Regarding 'open' culture: Jaron Lanier, father of VR, has written extensively on this. He'd be a much better ambassador for his ideas than I can be, and I recommend his books, essays, and interviews in the strongest possible terms.
Lanier makes a strong case that the free-and-open culture of the internet ("information wants to be free") -- exemplified, for instance, in Napster, open source, and the practice of not putting up paywalls on news websites -- has been overwhelmingly negative and destructive. To take a few examples: it has largely destroyed music as a viable career; it has cheapened information, because somethings that's free has no value; it has led directly to the advertising-driven hellscape that the internet has become; and it has served only to augment the power of the already powerful, because only the rich are in a position to marshal the kinds of resources that one needs in order, quite literally, to mine data and find profit in it. Lanier has also been a major critic of the AI craze.

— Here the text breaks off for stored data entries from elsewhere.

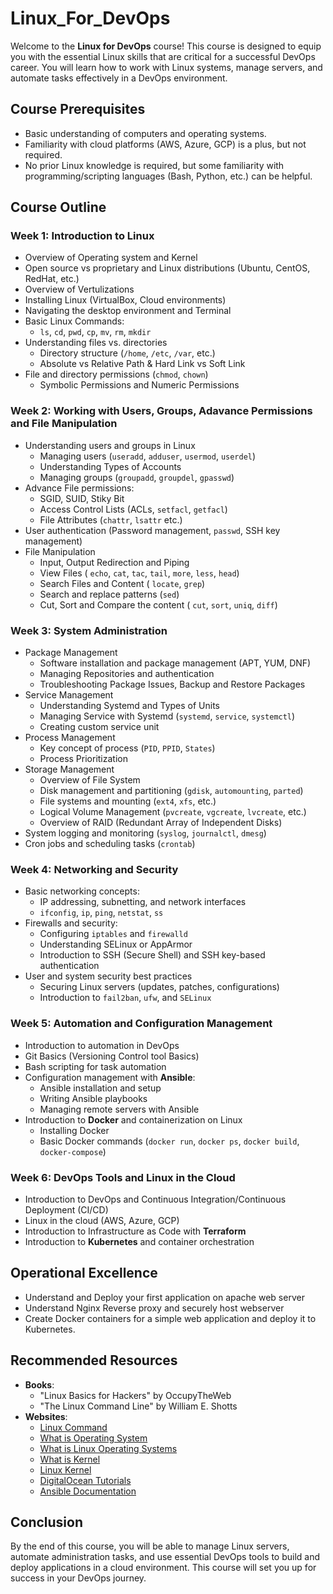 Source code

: # Linux_For_DevOps

Welcome to the **Linux for DevOps** course! This course is designed to equip you with the essential Linux skills that are critical for a successful DevOps career. You will learn how to work with Linux systems, manage servers, and automate tasks effectively in a DevOps environment.

## Course Prerequisites
- Basic understanding of computers and operating systems.
- Familiarity with cloud platforms (AWS, Azure, GCP) is a plus, but not required.
- No prior Linux knowledge is required, but some familiarity with programming/scripting languages (Bash, Python, etc.) can be helpful.

## Course Outline

### Week 1: Introduction to Linux
- Overview of Operating system and Kernel
- Open source vs proprietary and Linux distributions (Ubuntu, CentOS, RedHat, etc.)
- Overview of Vertulizations
- Installing Linux (VirtualBox, Cloud environments)
- Navigating the desktop environment and Terminal
- Basic Linux Commands:
  - `ls`, `cd`, `pwd`, `cp`, `mv`, `rm`, `mkdir`
- Understanding files vs. directories
  - Directory structure (`/home`, `/etc`, `/var`, etc.)
  - Absolute vs Relative Path & Hard Link vs Soft Link
- File and directory permissions (`chmod`, `chown`)
  - Symbolic Permissions and Numeric Permissions
    
### Week 2: Working with Users, Groups, Adavance Permissions and File Manipulation
- Understanding users and groups in Linux
  - Managing users (`useradd`, `adduser`, `usermod`, `userdel`)
  - Understanding Types of Accounts
  - Managing groups (`groupadd`, `groupdel`, `gpasswd`)
- Advance File permissions:
  - SGID, SUID, Stiky Bit
  - Access Control Lists (ACLs, `setfacl`, `getfacl`)
  -  File Attributes (`chattr`, `lsattr` etc.)
- User authentication (Password management, `passwd`, SSH key management)
- File Manipulation
  - Input, Output Redirection and Piping
  - View Files ( `echo`, `cat`, `tac`, `tail`, `more`, `less`, `head`)
  - Search Files and Content ( `locate`, `grep`)
  - Search and replace patterns (`sed`)
  - Cut, Sort and Compare the content ( `cut`, `sort`, `uniq`, `diff`) 

### Week 3: System Administration
- Package Management
  - Software installation and package management (APT, YUM, DNF)
  - Managing Repositories and authentication
  - Troubleshooting Package Issues, Backup and Restore Packages
- Service Management
  - Understanding Systemd and Types of Units
  - Managing Service with Systemd (`systemd`, `service`, `systemctl`)
  - Creating custom service unit
- Process Management
  - Key concept of process (`PID`, `PPID`, `States`)
  - Process Prioritization
- Storage Management
  - Overview of File System
  - Disk management and partitioning (`gdisk`, `automounting`, `parted`)
  - File systems and mounting (`ext4`, `xfs`, etc.)
  - Logical Volume Management (`pvcreate`, `vgcreate`, `lvcreate`, etc.)
  - Overview of RAID (Redundant Array of Independent Disks)
- System logging and monitoring (`syslog`, `journalctl`, `dmesg`)
- Cron jobs and scheduling tasks (`crontab`)

### Week 4: Networking and Security
- Basic networking concepts:
  - IP addressing, subnetting, and network interfaces
  - `ifconfig`, `ip`, `ping`, `netstat`, `ss`
- Firewalls and security:
  - Configuring `iptables` and `firewalld`
  - Understanding SELinux or AppArmor
  - Introduction to SSH (Secure Shell) and SSH key-based authentication
- User and system security best practices
  - Securing Linux servers (updates, patches, configurations)
  - Introduction to `fail2ban`, `ufw`, and `SELinux`

### Week 5: Automation and Configuration Management
- Introduction to automation in DevOps
- Git Basics (Versioning Control tool Basics)
- Bash scripting for task automation
- Configuration management with **Ansible**:
  - Ansible installation and setup
  - Writing Ansible playbooks
  - Managing remote servers with Ansible
- Introduction to **Docker** and containerization on Linux
  - Installing Docker
  - Basic Docker commands (`docker run`, `docker ps`, `docker build`, `docker-compose`)

### Week 6: DevOps Tools and Linux in the Cloud
- Introduction to DevOps and Continuous Integration/Continuous Deployment (CI/CD)
- Linux in the cloud (AWS, Azure, GCP)
- Introduction to Infrastructure as Code with **Terraform**
- Introduction to **Kubernetes** and container orchestration
 
## Operational Excellence
- Understand and Deploy your first application on apache web server
- Understand Nginx Reverse proxy and securely host webserver
- Create Docker containers for a simple web application and deploy it to Kubernetes.

## Recommended Resources
- **Books**: 
  - "Linux Basics for Hackers" by OccupyTheWeb
  - "The Linux Command Line" by William E. Shotts
- **Websites**:
  - [Linux Command](https://linuxcommand.org/)
  - [What is Operating System](https://en.wikipedia.org/wiki/Operating_system)
  - [What is Linux Operating Systems](https://en.wikipedia.org/wiki/Linux)
  - [What is Kernel](https://en.wikipedia.org/wiki/Kernel_(operating_system))
  - [Linux Kernel](https://en.wikipedia.org/wiki/Linux_kernel)
  - [DigitalOcean Tutorials](https://www.digitalocean.com/community/tutorials)
  - [Ansible Documentation](https://docs.ansible.com/)

## Conclusion
By the end of this course, you will be able to manage Linux servers, automate administration tasks, and use essential DevOps tools to build and deploy applications in a cloud environment. This course will set you up for success in your DevOps journey.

Related to both of these: I'm a strong believer that the interconnectedness of the internet is dangerous, unsustainable, and by itself causing the US to drift towards the cultural and political equivalent of a nuclear meltdown, in the form of something like a fascist takeover. Connecting everybody on the internet has produced, I think, something like a feeling of cultural and political claustrophobia. People are going crazy because they're sharing mental space with too many other people.
Anyhow, that's probably more than enough, and I'm not sure it's entirely cogent or coherent. Thanks for the interest!
Honestly, that didn’t occur to me at the time; I just wanted to have a version of the motto in Latin because I loved how the phrase that inspired the article (which, of course, was not created with AI) sounded. Now I can see the problem and apologize for not having shown more respect for the language.